PSMA-RADS-4: radiotracer-avid retroperitoneal lymph node without definitive findings on conventional imaging. Axial CT (A), axial 18F-DCFPyL PET (B), and axial 18F-DCFPyL PET/CT (C) images show a degree of uptake consistent with metastatic PCa (arrows). However, because short-axis diameter of lymph node was 0.7 cm (i.e., <1.0 cm) this node would generally not be considered pathologically enlarged.
FIGURE 10.
FIGURE 10.
PSMA-RADS-5: images of patient with extensive metastatic PCa. (A) Whole-body maximum-intensity-projection image shows diffuse osseous metastatic disease and retroperitoneal adenopathy.
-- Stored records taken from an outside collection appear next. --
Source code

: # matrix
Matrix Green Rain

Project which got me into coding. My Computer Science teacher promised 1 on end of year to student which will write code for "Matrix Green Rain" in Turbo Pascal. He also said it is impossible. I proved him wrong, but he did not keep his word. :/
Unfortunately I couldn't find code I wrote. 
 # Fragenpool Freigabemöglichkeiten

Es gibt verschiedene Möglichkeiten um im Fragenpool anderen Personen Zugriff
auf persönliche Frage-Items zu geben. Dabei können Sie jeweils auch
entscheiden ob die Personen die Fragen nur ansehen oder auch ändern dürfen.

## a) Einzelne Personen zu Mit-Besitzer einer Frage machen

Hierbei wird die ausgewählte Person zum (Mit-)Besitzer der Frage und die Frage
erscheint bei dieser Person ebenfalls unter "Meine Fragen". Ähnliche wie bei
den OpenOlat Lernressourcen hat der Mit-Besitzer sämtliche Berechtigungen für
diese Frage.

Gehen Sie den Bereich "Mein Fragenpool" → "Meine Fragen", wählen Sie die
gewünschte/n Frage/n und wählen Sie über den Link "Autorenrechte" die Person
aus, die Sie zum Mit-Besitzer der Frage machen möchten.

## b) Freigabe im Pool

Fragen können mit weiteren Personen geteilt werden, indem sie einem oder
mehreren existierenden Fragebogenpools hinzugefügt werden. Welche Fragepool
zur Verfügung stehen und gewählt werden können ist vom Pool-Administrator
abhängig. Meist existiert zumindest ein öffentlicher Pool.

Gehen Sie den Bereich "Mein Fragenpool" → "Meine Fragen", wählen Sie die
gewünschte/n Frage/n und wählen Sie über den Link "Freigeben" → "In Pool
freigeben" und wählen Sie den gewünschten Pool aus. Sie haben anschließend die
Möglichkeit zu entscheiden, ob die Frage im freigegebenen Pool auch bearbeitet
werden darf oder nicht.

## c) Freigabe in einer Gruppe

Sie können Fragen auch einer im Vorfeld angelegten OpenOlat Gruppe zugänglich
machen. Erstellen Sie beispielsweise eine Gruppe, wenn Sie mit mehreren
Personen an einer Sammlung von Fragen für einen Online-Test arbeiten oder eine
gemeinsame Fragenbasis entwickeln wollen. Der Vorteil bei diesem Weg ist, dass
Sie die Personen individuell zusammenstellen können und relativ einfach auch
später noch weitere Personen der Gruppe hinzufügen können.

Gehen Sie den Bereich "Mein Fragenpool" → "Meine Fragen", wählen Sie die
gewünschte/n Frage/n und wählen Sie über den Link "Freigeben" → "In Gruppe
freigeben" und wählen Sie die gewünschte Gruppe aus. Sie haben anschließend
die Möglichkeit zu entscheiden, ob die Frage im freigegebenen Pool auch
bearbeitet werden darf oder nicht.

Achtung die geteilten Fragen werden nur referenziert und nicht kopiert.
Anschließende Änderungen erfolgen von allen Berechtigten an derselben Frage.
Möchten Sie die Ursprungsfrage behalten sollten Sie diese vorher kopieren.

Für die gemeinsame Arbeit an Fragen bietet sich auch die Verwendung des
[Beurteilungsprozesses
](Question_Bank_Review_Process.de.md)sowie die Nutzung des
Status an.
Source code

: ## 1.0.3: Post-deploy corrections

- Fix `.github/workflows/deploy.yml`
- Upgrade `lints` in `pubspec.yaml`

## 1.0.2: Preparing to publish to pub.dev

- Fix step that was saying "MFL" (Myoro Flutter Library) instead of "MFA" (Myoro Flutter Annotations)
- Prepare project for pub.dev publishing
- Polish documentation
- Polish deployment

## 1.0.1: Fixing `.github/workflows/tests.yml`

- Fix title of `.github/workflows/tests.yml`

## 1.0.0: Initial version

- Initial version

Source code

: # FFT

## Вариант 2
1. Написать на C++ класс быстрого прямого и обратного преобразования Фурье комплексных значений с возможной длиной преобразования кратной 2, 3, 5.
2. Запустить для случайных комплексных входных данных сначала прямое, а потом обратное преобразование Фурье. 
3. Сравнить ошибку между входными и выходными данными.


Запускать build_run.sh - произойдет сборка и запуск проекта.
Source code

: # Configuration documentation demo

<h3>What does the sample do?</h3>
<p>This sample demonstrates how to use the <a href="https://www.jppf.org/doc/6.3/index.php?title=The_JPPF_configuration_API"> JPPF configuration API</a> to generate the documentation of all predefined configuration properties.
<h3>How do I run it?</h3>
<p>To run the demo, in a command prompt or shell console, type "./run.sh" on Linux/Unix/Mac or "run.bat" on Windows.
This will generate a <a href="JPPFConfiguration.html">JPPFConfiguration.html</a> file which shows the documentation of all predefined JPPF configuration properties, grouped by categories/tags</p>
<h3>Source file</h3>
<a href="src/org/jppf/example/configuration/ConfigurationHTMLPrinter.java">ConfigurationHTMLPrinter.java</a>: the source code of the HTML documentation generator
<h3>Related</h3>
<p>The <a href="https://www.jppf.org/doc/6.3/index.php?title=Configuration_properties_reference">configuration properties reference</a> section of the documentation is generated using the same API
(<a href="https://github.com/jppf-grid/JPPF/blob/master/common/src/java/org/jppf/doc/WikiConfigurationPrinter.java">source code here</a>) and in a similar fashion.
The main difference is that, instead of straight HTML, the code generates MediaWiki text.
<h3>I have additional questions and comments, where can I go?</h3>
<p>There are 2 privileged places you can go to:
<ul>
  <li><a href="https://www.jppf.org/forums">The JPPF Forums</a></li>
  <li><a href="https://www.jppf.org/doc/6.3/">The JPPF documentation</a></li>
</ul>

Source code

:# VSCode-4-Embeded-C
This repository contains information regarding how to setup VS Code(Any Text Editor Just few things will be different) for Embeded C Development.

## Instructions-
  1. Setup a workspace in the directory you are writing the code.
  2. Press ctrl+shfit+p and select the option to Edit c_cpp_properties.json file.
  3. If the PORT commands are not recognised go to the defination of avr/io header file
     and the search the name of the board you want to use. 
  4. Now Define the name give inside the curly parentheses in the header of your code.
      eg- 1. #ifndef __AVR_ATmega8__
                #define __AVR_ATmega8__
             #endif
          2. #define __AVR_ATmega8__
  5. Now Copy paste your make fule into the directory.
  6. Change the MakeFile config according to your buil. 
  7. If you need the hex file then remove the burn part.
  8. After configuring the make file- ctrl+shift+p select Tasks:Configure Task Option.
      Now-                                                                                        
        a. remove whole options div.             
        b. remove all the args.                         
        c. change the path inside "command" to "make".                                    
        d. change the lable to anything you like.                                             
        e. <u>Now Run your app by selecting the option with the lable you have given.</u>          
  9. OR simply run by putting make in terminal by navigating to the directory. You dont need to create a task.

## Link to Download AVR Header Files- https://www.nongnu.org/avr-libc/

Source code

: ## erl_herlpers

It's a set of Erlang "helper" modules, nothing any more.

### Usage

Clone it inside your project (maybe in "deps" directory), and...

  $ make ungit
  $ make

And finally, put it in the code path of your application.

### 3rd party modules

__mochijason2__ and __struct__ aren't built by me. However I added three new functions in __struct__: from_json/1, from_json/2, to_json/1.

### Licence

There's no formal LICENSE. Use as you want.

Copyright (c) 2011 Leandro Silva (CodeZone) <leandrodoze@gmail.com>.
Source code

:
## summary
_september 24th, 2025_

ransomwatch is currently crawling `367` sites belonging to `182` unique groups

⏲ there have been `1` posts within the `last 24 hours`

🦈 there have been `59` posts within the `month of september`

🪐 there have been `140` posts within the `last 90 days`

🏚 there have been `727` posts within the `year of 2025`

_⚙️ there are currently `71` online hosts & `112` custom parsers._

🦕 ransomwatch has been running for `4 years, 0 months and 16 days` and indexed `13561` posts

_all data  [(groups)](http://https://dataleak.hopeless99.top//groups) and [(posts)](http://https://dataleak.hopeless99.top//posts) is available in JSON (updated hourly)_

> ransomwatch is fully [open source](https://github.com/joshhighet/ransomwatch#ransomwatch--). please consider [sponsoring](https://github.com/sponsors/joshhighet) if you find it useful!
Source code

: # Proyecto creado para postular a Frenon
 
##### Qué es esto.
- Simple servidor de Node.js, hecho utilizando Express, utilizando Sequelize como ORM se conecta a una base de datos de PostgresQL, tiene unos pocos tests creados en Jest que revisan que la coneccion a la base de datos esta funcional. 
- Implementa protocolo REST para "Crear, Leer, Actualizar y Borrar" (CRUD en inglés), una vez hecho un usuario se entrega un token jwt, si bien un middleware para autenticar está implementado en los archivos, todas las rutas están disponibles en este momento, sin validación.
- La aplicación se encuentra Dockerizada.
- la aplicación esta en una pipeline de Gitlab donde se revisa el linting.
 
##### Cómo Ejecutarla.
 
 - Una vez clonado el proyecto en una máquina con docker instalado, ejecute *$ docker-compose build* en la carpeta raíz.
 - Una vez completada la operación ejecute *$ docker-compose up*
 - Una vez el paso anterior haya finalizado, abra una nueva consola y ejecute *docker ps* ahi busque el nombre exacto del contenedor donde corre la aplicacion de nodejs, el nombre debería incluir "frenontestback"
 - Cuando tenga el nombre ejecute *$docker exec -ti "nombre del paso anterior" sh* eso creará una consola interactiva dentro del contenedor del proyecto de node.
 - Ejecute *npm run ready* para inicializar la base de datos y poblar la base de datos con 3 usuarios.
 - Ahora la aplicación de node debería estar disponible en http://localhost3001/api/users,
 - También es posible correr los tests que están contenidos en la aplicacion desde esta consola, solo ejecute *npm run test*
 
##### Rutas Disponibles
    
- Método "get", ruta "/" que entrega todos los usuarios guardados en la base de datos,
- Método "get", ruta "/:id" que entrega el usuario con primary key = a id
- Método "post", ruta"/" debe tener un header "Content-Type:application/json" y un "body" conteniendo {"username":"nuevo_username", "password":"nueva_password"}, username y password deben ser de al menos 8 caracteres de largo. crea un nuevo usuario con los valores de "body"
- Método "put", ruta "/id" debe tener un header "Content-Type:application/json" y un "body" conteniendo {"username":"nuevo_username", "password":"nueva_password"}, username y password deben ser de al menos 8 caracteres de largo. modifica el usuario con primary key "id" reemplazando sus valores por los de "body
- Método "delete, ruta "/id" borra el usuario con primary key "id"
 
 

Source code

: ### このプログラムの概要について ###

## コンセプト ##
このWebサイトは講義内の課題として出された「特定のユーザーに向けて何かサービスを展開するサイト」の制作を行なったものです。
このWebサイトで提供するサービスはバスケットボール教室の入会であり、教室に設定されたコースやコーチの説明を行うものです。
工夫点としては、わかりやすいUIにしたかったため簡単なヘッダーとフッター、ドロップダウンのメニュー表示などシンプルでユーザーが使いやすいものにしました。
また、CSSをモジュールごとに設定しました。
This scan would be categorized as PSMA-RADS-5, and there are also several individual PSMA-RADS-5 lesions. (B–D) Axial CT (B), axial 18F-DCFPyL PET (C), and axial 18F-DCFPyL PET/CT (D) images through retroperitoneum show multiple enlarged lymph nodes (short-axis diameter, >1.0 cm) with intense uptake (arrows). (E–G) Sagittal bone window CT (E), sagittal 18F-DCFPyL PET (F), and sagittal 18F-DCFPyL PET/CT (G) images show diffuse metastatic disease in spine with intense uptake and underlying sclerotic changes in bones. Lack of sacral uptake in F and G is due to previous pelvic radiation therapy.